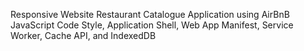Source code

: Responsive Website Restaurant Catalogue Application using AirBnB JavaScript Code Style, Application Shell, Web App Manifest, Service Worker, Cache API, and IndexedDB
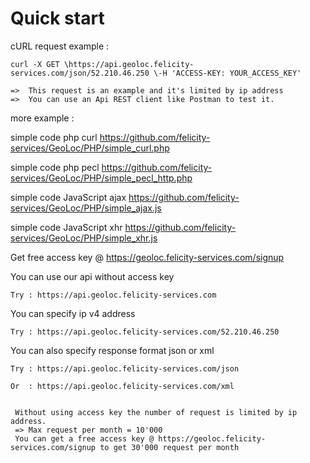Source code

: # Quick start

cURL request example :
  
    curl -X GET \https://api.geoloc.felicity-services.com/json/52.210.46.250 \-H 'ACCESS-KEY: YOUR_ACCESS_KEY'
    
    =>  This request is an example and it's limited by ip address
    =>  You can use an Api REST client like Postman to test it.

more example :

   simple code php curl          https://github.com/felicity-services/GeoLoc/PHP/simple_curl.php
   
   simple code php pecl          https://github.com/felicity-services/GeoLoc/PHP/simple_pecl_http.php
   
   simple code JavaScript ajax   https://github.com/felicity-services/GeoLoc/PHP/simple_ajax.js
   
   simple code JavaScript xhr    https://github.com/felicity-services/GeoLoc/PHP/simple_xhr.js

Get free access key @ https://geoloc.felicity-services.com/signup

You can use our api without access key

    Try : https://api.geoloc.felicity-services.com 
    
You can specify ip v4 address 

    Try : https://api.geoloc.felicity-services.com/52.210.46.250
    
You can also specify response format json or xml

    Try : https://api.geoloc.felicity-services.com/json
    
    Or  : https://api.geoloc.felicity-services.com/xml
          

     Without using access key the number of request is limited by ip address.
     => Max request per month = 10'000
     You can get a free access key @ https://geoloc.felicity-services.com/signup to get 30'000 request per month
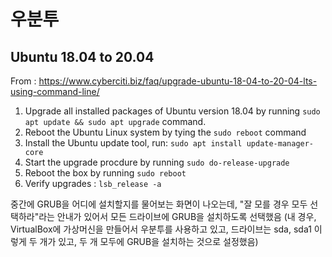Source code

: # 우분투

## Ubuntu 18.04 to 20.04

From : https://www.cyberciti.biz/faq/upgrade-ubuntu-18-04-to-20-04-lts-using-command-line/

1. Upgrade all installed packages of Ubuntu version 18.04 by running `sudo apt update && sudo apt upgrade` command.
2. Reboot the Ubuntu Linux system by tying the `sudo reboot` command
3. Install the Ubuntu update tool, run: `sudo apt install update-manager-core`
4. Start the upgrade procdure by running `sudo do-release-upgrade`
5. Reboot the box by running `sudo reboot`
6. Verify upgrades : `lsb_release -a`

중간에 GRUB을 어디에 설치할지를 물어보는 화면이 나오는데, "잘 모를 경우 모두 선택하라"라는 안내가 있어서 모든 드라이브에 GRUB을 설치하도록 선택했음 (내 경우, VirtualBox에 가상머신을 만들어서 우분투를 사용하고 있고, 드라이브는 sda, sda1 이렇게 두 개가 있고, 두 개 모두에 GRUB을 설치하는 것으로 설정했음)
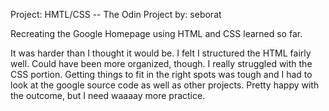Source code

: Project: HMTL/CSS -- The Odin Project
by: seborat

Recreating the Google Homepage using HTML and CSS learned so far.

It was harder than I thought it would be. I felt I structured the HTML fairly well. Could have been more organized, though. I really struggled with the CSS portion. Getting things to fit in the right spots was tough and I had to look at the google source code as well as other projects. Pretty happy with the outcome, but I need waaaay more practice.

^^^^^^^^

▶ [Work task] Pictures excluded, reproduce only the part above that opens with the line holding "to test it." and closes with the line holding "1. Upgrade all", exactly as written.

▶ [Answer for this exercise]
    =>  You can use an Api REST client like Postman to test it.

more example :

   simple code php curl          https://github.com/felicity-services/GeoLoc/PHP/simple_curl.php
   
   simple code php pecl          https://github.com/felicity-services/GeoLoc/PHP/simple_pecl_http.php
   
   simple code JavaScript ajax   https://github.com/felicity-services/GeoLoc/PHP/simple_ajax.js
   
   simple code JavaScript xhr    https://github.com/felicity-services/GeoLoc/PHP/simple_xhr.js

Get free access key @ https://geoloc.felicity-services.com/signup

You can use our api without access key

    Try : https://api.geoloc.felicity-services.com 
    
You can specify ip v4 address 

    Try : https://api.geoloc.felicity-services.com/52.210.46.250
    
You can also specify response format json or xml

    Try : https://api.geoloc.felicity-services.com/json
    
    Or  : https://api.geoloc.felicity-services.com/xml
          

     Without using access key the number of request is limited by ip address.
     => Max request per month = 10'000
     You can get a free access key @ https://geoloc.felicity-services.com/signup to get 30'000 request per month
Source code

: # 우분투

## Ubuntu 18.04 to 20.04

From : https://www.cyberciti.biz/faq/upgrade-ubuntu-18-04-to-20-04-lts-using-command-line/

1. Upgrade all installed packages of Ubuntu version 18.04 by running `sudo apt update && sudo apt upgrade` command.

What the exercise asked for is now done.